▶ **Data records**
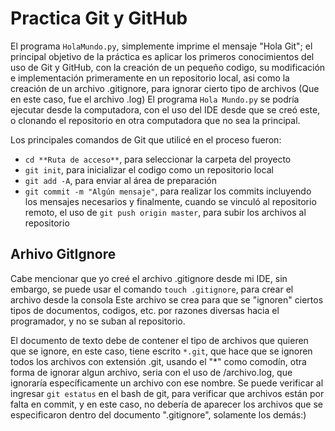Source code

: # Practica Git y GitHub
El programa `HolaMundo.py`, simplemente imprime el mensaje "Hola Git"; el principal objetivo de la práctica es aplicar los primeros conocimientos del uso de Git y GitHub, con la creación de un pequeño codigo,
su modificación e implementación primeramente en un repositorio local, asi como la creación de un archivo .gitignore, para ignorar cierto tipo de archivos (Que en este caso, fue el archivo .log)
El programa `Hola Mundo.py` se podría ejecutar desde la computadora, con el uso del IDE desde que se creó este, o clonando el repositorio en otra computadora que no sea la principal.

Los principales comandos de Git que utilicé en el proceso fueron:
+ `cd **Ruta de acceso**`, para seleccionar la carpeta del proyecto
+ `git init`, para inicializar el codigo como un repositorio local
+ `git add -A`, para enviar al área de preparación
+ `git commit -m "Algún mensaje"`, para realizar los commits incluyendo los mensajes necesarios
y finalmente, cuando se vinculó al repositorio remoto, el uso de `git push origin master`, para subir los archivos al repositorio
## Arhivo GitIgnore
Cabe mencionar que yo creé el archivo .gitignore desde mi IDE, sin embargo, se puede usar el comando `touch .gitignore`, para crear el archivo desde la consola
Este archivo se crea para que se "ignoren" ciertos tipos de documentos, codigos, etc. por razones diversas hacia el programador, y no se suban al repositorio.

El documento de texto debe de contener el tipo de archivos que quieren que se ignore, en este caso, tiene escrito `*.git`, que hace que se ignoren todos los archivos con extensión .git, usando el "*" 
como comodín, otra forma de ignorar algun archivo, seria con el uso de /archivo.log, que ignoraría específicamente un archivo con ese nombre.
Se puede verificar al ingresar `git estatus` en el bash de git, para verificar que archivos están por falta en commit, y en este caso, no debería de aparecer los archivos que se especificaron dentro del documento ".gitignore", solamente los demás:)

▶ **YOUR GOAL**
Copy the records above exactly, leaving out every picture.

▶ **OUTPUT OF THE EXERCISE**
Source code

: # Practica Git y GitHub
El programa `HolaMundo.py`, simplemente imprime el mensaje "Hola Git"; el principal objetivo de la práctica es aplicar los primeros conocimientos del uso de Git y GitHub, con la creación de un pequeño codigo,
su modificación e implementación primeramente en un repositorio local, asi como la creación de un archivo .gitignore, para ignorar cierto tipo de archivos (Que en este caso, fue el archivo .log)
El programa `Hola Mundo.py` se podría ejecutar desde la computadora, con el uso del IDE desde que se creó este, o clonando el repositorio en otra computadora que no sea la principal.

Los principales comandos de Git que utilicé en el proceso fueron:
+ `cd **Ruta de acceso**`, para seleccionar la carpeta del proyecto
+ `git init`, para inicializar el codigo como un repositorio local
+ `git add -A`, para enviar al área de preparación
+ `git commit -m "Algún mensaje"`, para realizar los commits incluyendo los mensajes necesarios
y finalmente, cuando se vinculó al repositorio remoto, el uso de `git push origin master`, para subir los archivos al repositorio
## Arhivo GitIgnore
Cabe mencionar que yo creé el archivo .gitignore desde mi IDE, sin embargo, se puede usar el comando `touch .gitignore`, para crear el archivo desde la consola
Este archivo se crea para que se "ignoren" ciertos tipos de documentos, codigos, etc. por razones diversas hacia el programador, y no se suban al repositorio.

El documento de texto debe de contener el tipo de archivos que quieren que se ignore, en este caso, tiene escrito `*.git`, que hace que se ignoren todos los archivos con extensión .git, usando el "*" 
como comodín, otra forma de ignorar algun archivo, seria con el uso de /archivo.log, que ignoraría específicamente un archivo con ese nombre.
Se puede verificar al ingresar `git estatus` en el bash de git, para verificar que archivos están por falta en commit, y en este caso, no debería de aparecer los archivos que se especificaron dentro del documento ".gitignore", solamente los demás:)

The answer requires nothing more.